The orbitofrontal cortex (OFC) is a prefrontal cortex region in the frontal lobes in the brain which is involved in the cognitive processing of decision-making. In non-human primates it consists of the association cortex areas Brodmann area 11, 12 and 13; in humans it consists of Brodmann area 10, 11 and 47[1]

The OFC is considered anatomically synonymous with the ventromedial prefrontal cortex.[2] Therefore the region is distinguished due to the distinct neural connections and the distinct functions it performs.[3] It is defined as the part of the prefrontal cortex that receives projections from the magnocellular, medial nucleus of the mediodorsal thalamus, and is thought to represent emotion and reward in decision making.[4] It gets its name from its position immediately above the orbits in which the eyes are located. Considerable individual variability has been found in the OFC of both humans and non-human primates.[citation needed] A related area is found in rodents.[5]

Functions of the human orbitofrontal cortex

The human OFC is among the least-understood regions of the human brain; but it has been proposed that the OFC is involved in sensory integration, in representing the affective value of reinforcers, and in decision-making and expectation.[1] In particular, the OFC seems to be important in signaling the expected rewards/punishments of an action given the particular details of a situation.[6] In doing this, the brain is capable of comparing the expected reward/punishment with the actual delivery of reward/punishment, thus, making the OFC critical for adaptive learning. This is supported by research in humans, non-human primates, and rodents. Human research has focused on neuroimaging research in healthy participants and neuropsychology research in patients with damage to discrete parts of the OFC. Research at the University of Leipzig shows that the human OFC is activated during intuitive coherence judgements.[7]
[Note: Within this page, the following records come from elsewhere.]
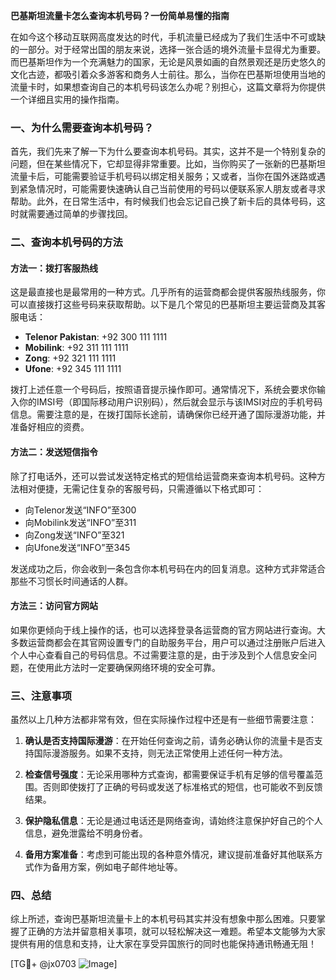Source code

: **巴基斯坦流量卡怎么查询本机号码？一份简单易懂的指南**

在如今这个移动互联网高度发达的时代，手机流量已经成为了我们生活中不可或缺的一部分。对于经常出国的朋友来说，选择一张合适的境外流量卡显得尤为重要。而巴基斯坦作为一个充满魅力的国家，无论是风景如画的自然景观还是历史悠久的文化古迹，都吸引着众多游客和商务人士前往。那么，当你在巴基斯坦使用当地的流量卡时，如果想查询自己的本机号码该怎么办呢？别担心，这篇文章将为你提供一个详细且实用的操作指南。

### 一、为什么需要查询本机号码？

首先，我们先来了解一下为什么要查询本机号码。其实，这并不是一个特别复杂的问题，但在某些情况下，它却显得非常重要。比如，当你购买了一张新的巴基斯坦流量卡后，可能需要验证手机号码以绑定相关服务；又或者，当你在国外迷路或遇到紧急情况时，可能需要快速确认自己当前使用的号码以便联系家人朋友或者寻求帮助。此外，在日常生活中，有时候我们也会忘记自己换了新卡后的具体号码，这时就需要通过简单的步骤找回。

### 二、查询本机号码的方法

#### 方法一：拨打客服热线

这是最直接也是最常用的一种方式。几乎所有的运营商都会提供客服热线服务，你可以直接拨打这些号码来获取帮助。以下是几个常见的巴基斯坦主要运营商及其客服电话：

- **Telenor Pakistan**: +92 300 111 1111
- **Mobilink**: +92 311 111 1111
- **Zong**: +92 321 111 1111
- **Ufone**: +92 345 111 1111

拨打上述任意一个号码后，按照语音提示操作即可。通常情况下，系统会要求你输入你的IMSI号（即国际移动用户识别码），然后就会显示与该IMSI对应的手机号码信息。需要注意的是，在拨打国际长途前，请确保你已经开通了国际漫游功能，并准备好相应的资费。

#### 方法二：发送短信指令

除了打电话外，还可以尝试发送特定格式的短信给运营商来查询本机号码。这种方法相对便捷，无需记住复杂的客服号码，只需遵循以下格式即可：

- 向Telenor发送“INFO”至300
- 向Mobilink发送“INFO”至311
- 向Zong发送“INFO”至321
- 向Ufone发送“INFO”至345

发送成功之后，你会收到一条包含你本机号码在内的回复消息。这种方式非常适合那些不习惯长时间通话的人群。

#### 方法三：访问官方网站

如果你更倾向于线上操作的话，也可以选择登录各运营商的官方网站进行查询。大多数运营商都会在其官网设置专门的自助服务平台，用户可以通过注册账户后进入个人中心查看自己的号码信息。不过需要注意的是，由于涉及到个人信息安全问题，在使用此方法时一定要确保网络环境的安全可靠。

### 三、注意事项

虽然以上几种方法都非常有效，但在实际操作过程中还是有一些细节需要注意：

1. **确认是否支持国际漫游**：在开始任何查询之前，请务必确认你的流量卡是否支持国际漫游服务。如果不支持，则无法正常使用上述任何一种方法。
   
2. **检查信号强度**：无论采用哪种方式查询，都需要保证手机有足够的信号覆盖范围。否则即使拨打了正确的号码或发送了标准格式的短信，也可能收不到反馈结果。

3. **保护隐私信息**：无论是通过电话还是网络查询，请始终注意保护好自己的个人信息，避免泄露给不明身份者。

4. **备用方案准备**：考虑到可能出现的各种意外情况，建议提前准备好其他联系方式作为备用方案，例如电子邮件地址等。

### 四、总结

综上所述，查询巴基斯坦流量卡上的本机号码其实并没有想象中那么困难。只要掌握了正确的方法并留意相关事项，就可以轻松解决这一难题。希望本文能够为大家提供有用的信息和支持，让大家在享受异国旅行的同时也能保持通讯畅通无阻！

[TG💪+ @jx0703 ![Image](https://github.com/user-attachments/assets/dbca1d08-cadb-493c-b0ec-ad6f7a83f270)]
Connectivity of the orbitofrontal cortex

Tracer studies in monkeys have shown that the orbitofrontal cortex shares extensive connections with other association cortices, primary sensory and association cortices, limbic systems, and other subcortical areas. Corticocortical connections include extensive local projections to and from other prefrontal regions, as well as with motor, limbic, and sensory cortices. Areas projecting to motor areas are densely interconnected with other prefrontal cortical regions, reflecting integration for executive motor control.[8]

Sensory cortices additionally share highly complex reciprocal connections with the orbitofrontal cortex. All sensory modalities are represented in connections with the orbitofrontal cortex, including extensive innervation from areas associated with olfaction and gustatory somatic responses.[9] Somatosensory cortices including primary areas 1 and 2, particularly in areas associated with innervation of the hand and trigeminal complex, indicating the importance of the orbitofrontal cortex in face and hand sensation.[8]
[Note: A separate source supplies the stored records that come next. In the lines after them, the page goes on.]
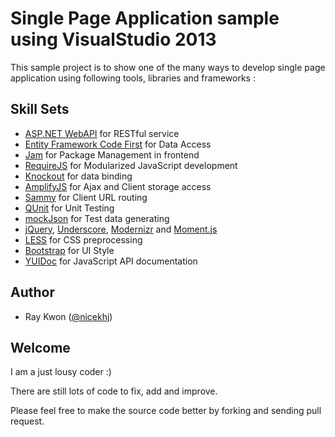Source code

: # Single Page Application sample using VisualStudio 2013

This sample project is to show one of the many ways to develop single page application using following tools, libraries and frameworks :

## Skill Sets
* [ASP.NET WebAPI](http://www.asp.net/web-api) for RESTful service
* [Entity Framework Code First](http://www.asp.net/entity-framework) for Data Access
* [Jam](http://jamjs.org) for Package Management in frontend
* [RequireJS](http://www.requirejs.org/) for Modularized JavaScript development
* [Knockout](http://knockoutjs.com/) for data binding
* [AmplifyJS](http://amplifyjs.com/) for Ajax and Client storage access
* [Sammy](http://sammyjs.org/) for Client URL routing
* [QUnit](http://qunitjs.com/) for Unit Testing
* [mockJson](http://experiments.mennovanslooten.nl/2010/mockjson/) for Test data generating
* [jQuery](http://jquery.org/), [Underscore](http://underscorejs.org), [Modernizr](http://modernizr.com/) and [Moment.js](momentjs.com)
* [LESS](http://lesscss.org/) for CSS preprocessing
* [Bootstrap](http://twitter.github.com/bootstrap) for UI Style
* [YUIDoc](http://yui.github.com/yuidoc/) for JavaScript API documentation


## Author
* Ray Kwon ([@nicekhj](https://twitter.com/nicekhj))

## Welcome
I am a just lousy coder :)

There are still lots of code to fix, add and improve.

Please feel free to make the source code better by forking and sending pull request.

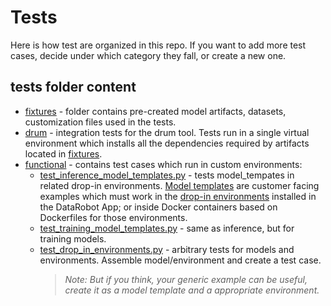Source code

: # Tests
Here is how test are organized in this repo. If you want to add more test cases, decide under which category they fall, or create a new one.


## tests folder content

- [fixtures](fixtures) - folder contains pre-created model artifacts, datasets, customization files used in the tests. 
- [drum](drum) - integration tests for the drum tool. Tests run in a single virtual environment which installs all the dependencies required by artifacts located in [fixtures](#fixtures). 
- [functional](functional) - contains test cases which run in custom environments:
    - [test_inference_model_templates.py](functional/test_inference_model_templates.py) - tests model_tempates in related drop-in environments. [Model templates](../model_templates) are customer facing examples which must work in the [drop-in environments](../public_dropin_environments) installed in the DataRobot App; or inside Docker containers based on Dockerfiles for those environments.
    - [test_training_model_templates.py](functional/test_training_model_templates.py) - same as inference, but for training models.
    - [test_drop_in_environments.py](functional/test_drop_in_environments.py) - arbitrary tests for models and environments. Assemble model/environment and create a test case.
        > *Note: But if you think, your generic example can be useful, create it as a model template and a appropriate environment.*
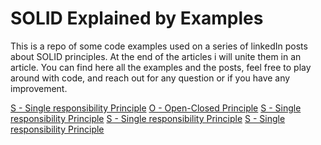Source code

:# SOLID Explained by Examples
This is a repo of some code examples used on a series of linkedIn posts about SOLID principles. At the end of the articles i will unite them in an article. You can find here all the examples and the posts, feel free to  play around with code, and reach out for any question or if you have any improvement.

[S - Single responsibility Principle]()
[O - Open-Closed Principle](./OCP/README.md)
[S - Single responsibility Principle]()
[S - Single responsibility Principle]()
[S - Single responsibility Principle]()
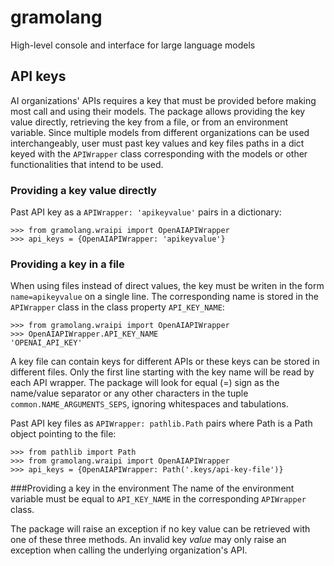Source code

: # gramolang
High-level console and interface for large language models

## API keys
AI organizations' APIs requires a key that must be provided before making most
call and using their models. The package allows providing the key value
directly, retrieving the key from a file, or from an environment variable.
Since multiple models from different organizations can be used interchangeably,
user must past key values and key files paths in a dict keyed with the
`APIWrapper` class corresponding with the models or other functionalities that
intend to be used.

### Providing a key value directly
Past API key as a `APIWrapper: 'apikeyvalue'` pairs in a dictionary: 

    >>> from gramolang.wraipi import OpenAIAPIWrapper
    >>> api_keys = {OpenAIAPIWrapper: 'apikeyvalue'}

### Providing a key in a file
When using files instead of direct values, the key must be writen in the form
`name=apikeyvalue` on a single line. The corresponding name is stored in the
`APIWrapper` class in the class property `API_KEY_NAME`:

    >>> from gramolang.wraipi import OpenAIAPIWrapper 
    >>> OpenAIAPIWrapper.API_KEY_NAME
    'OPENAI_API_KEY'

A key file can contain keys for different APIs or these keys can be stored in
different files. Only the first line starting with the key name will be read by
each API wrapper. The package will look for equal (=) sign as the name/value
separator or any other characters in the tuple `common.NAME_ARGUMENTS_SEPS`,
ignoring whitespaces and tabulations.

Past API key files as `APIWrapper: pathlib.Path` pairs where Path is a Path
object pointing to the file:

    >>> from pathlib import Path
    >>> from gramolang.wraipi import OpenAIAPIWrapper 
    >>> api_keys = {OpenAIAPIWrapper: Path('.keys/api-key-file')}

###Providing a key in the environment
The name of the environment variable must be equal to `API_KEY_NAME` in the
corresponding `APIWrapper` class.

The package will raise an exception if no key value can be retrieved with one
of these three methods. An invalid key _value_ may only raise an exception
when calling the underlying organization's API.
Functionally distinct pathways for auditory processing in the orbitofrontal cortex include a rostral stream associated with phonetic processing, and a more caudal stream terminating just posterior to the orbitofrontal cortex in the periarcuate prefrontal cortex associated with auditory-spatial processing, though these connections share extensive overlap. Both ventral and dorsal visual streams share connections with orbitofrontal cortical areas, including rich projections to and from the superior temporal pole, important for integration of spatial and object processing.[8]

Connectivity of the orbitofrontal cortex with limbic areas includes reciprocal projections to granular, dysgranular, and agranular insular cortex, parahippocampal regions, and the hippocampus, particularly CA1 regions in a rostral-to caudal gradient.[8] The orbitofrontal cortex additionally shares extensive reciprocal connections with the amygdala, and direct and indirect connections to the hypothalamus.[10]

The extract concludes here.